As Christmas is on its way (just 39 days to go), I thought I'd share an easy recipe for Christmas Biscuits; a recipe I came across as I was reading one of my favourite books, 'Winter's Children' by Leah Fleming. In the variations below the recipe, I have added some festive changes so that the biscuits can be used as edible Christmas tree decorations.

Nora's Christmas Biscuits
Ingredients:
  • 85 gram icing sugar
  • 85 gram custard powder
  • 227 gram butter or margarine
  • 227 gram plain flour
Method:
  1. Put all the ingredients into a bowl and stir until it is all combined into a creamy mass (feel free to use your own power or the power of an electric whisk)
  2. Shape the mix into small balls (about the size of a walnut)
  3. Freeze the balls until chilled
  4. Grease a baking tray and pre-heat the oven to 190°C
  5. Place the chilled balls onto the baking tray (about 2 cm apart as they will go flatter and spread a little)
  6. Place the baking tray in the centre of the oven and bake the biscuits for 5 minutes
  7. Once baked, leave the biscuits to cool on a wire rack
  8. (Optional) once cooled decorate the biscuits with (coloured) icing and silver balls
That is all there is to it but you can make these biscuits as festive as you like.
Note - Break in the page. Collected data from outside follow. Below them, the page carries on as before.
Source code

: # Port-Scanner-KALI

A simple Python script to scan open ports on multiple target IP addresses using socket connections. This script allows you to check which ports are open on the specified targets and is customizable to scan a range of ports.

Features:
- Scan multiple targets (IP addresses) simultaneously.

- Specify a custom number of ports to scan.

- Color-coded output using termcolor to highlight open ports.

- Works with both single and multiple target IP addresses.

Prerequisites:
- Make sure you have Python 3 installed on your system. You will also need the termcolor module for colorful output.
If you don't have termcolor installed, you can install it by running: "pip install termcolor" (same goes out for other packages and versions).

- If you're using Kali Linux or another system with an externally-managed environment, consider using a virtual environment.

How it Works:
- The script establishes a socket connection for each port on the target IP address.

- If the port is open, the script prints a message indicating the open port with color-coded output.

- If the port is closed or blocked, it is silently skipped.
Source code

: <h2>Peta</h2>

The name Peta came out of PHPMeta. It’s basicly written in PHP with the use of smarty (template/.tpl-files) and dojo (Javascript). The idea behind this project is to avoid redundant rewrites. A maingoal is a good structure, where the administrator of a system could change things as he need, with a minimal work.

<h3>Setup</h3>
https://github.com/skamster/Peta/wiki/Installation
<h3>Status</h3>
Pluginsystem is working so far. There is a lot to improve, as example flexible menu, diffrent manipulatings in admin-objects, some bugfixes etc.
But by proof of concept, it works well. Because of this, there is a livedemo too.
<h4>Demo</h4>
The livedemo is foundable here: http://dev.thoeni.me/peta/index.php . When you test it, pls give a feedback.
(Coloured) Icing is not difficult to make:
Take icing sugar and mix in some lemon juice or water until you have a thickish paste. Add a couple of drops of food colouring and mix. This paste can then be spread onto the biscuits with a knife. If you want to try your hand a piping, make the paste slightly thinner with some added water or lemon juice and place in small (paper) piping bag (see here on how to make one yourself). For the finest piping work, make sure to only have a little hole in your piping bag or the smallest possible piping cone.

Variations:
  • Variation 1'Shaped Biscuits' (rather than round)
    • Follow step 1
      1. cover the bowl and let it chill for 30 minutes in the fridge
      2. sprinkle some flour on a work surface and roll the pastry out
      3. cut out biscuits with your favourite cutter
      4. (optional) with the tip of a knife, make a little whole in the biscuit shape (for string) (this might need to be done again when the biscuits come out the oven and the are still piping hot)
      5. Follow from step 3
      6. (optional) decorate as desired with (coloured) icing and silver balls
  • Variation 2: 'Stained Glass Biscuits'
    • Follow step 1
      1. cover the bowl and let it chill for 30 minutes in the fridge
      2. sprinkle some flour on a work surface and roll the pastry out
      3. cut out biscuits with your favourite cutter
      4. (optional) with the tip of a knife, make a little whole in the biscuit shape (for string) (this might need to be done again when the biscuits come out the oven and the are still piping hot)
      5. crush 100 gram of your favourite hard boiled sweet in the food processor (if you do not have a food processor: place a tea towel on a sturdy work surface and cover it with a piece of baking/grease proof paper, put the sweets on the paper and place an extra piece of paper on top, get a heavy pan or rolling pin and bash the sweets until the are fine)
        • I prefer to use 'single colour' sweets (green, yellow, red) and crush them separately to get a clear stained glass
        • You can use any flavour you like but I prefer to use fruit flavoured as they don't 'clash' with the flavour of the biscuits
      1. cut out a little shape in the centre of the biscuits
      2. follow steps 3, 4 and 5
      3. fill the holes in the biscuits with some of the crushed sweets
      4. follow from step 6
  • Variation 3: 'Spiced Christmas Biscuits'
    • Add 1 teaspoon cinnamon to the ingredients and follow as in the original recipe (or the variations above)
  • Variation 4: a 'Biscuit Christmas Tree'
    • Using double the ingredients, make the biscuits as in Variation 1 but cut the biscuits into 5-pointed stars, each one ½ centimetre smaller than the previous one
      • gather up the leftover pastry, knead quickly together, roll out and keep cutting biscuits until all the pastry is used
    • Bake and leave to cool
    • Make a green coloured icing and spread this onto the biscuits, place a silver ball (baking isle at the major supermarkets) on each point f the stars, and leave the icing to dry
    • Starting with the largest star, place the stars onto a serving platter
      • place the first star with one point directly to you
      • the second star with two points down
      • the third with one point directly to you
      • the fourth with two points down
      • and so on, see image below

I hope you will enjoy these biscuits, both making and eating, as much as I do. Let me know how you got on and don't forget: It's okay if they don't form perfectly the first time round, they won't tell you off for not being perfectly round or not quite a star-shape.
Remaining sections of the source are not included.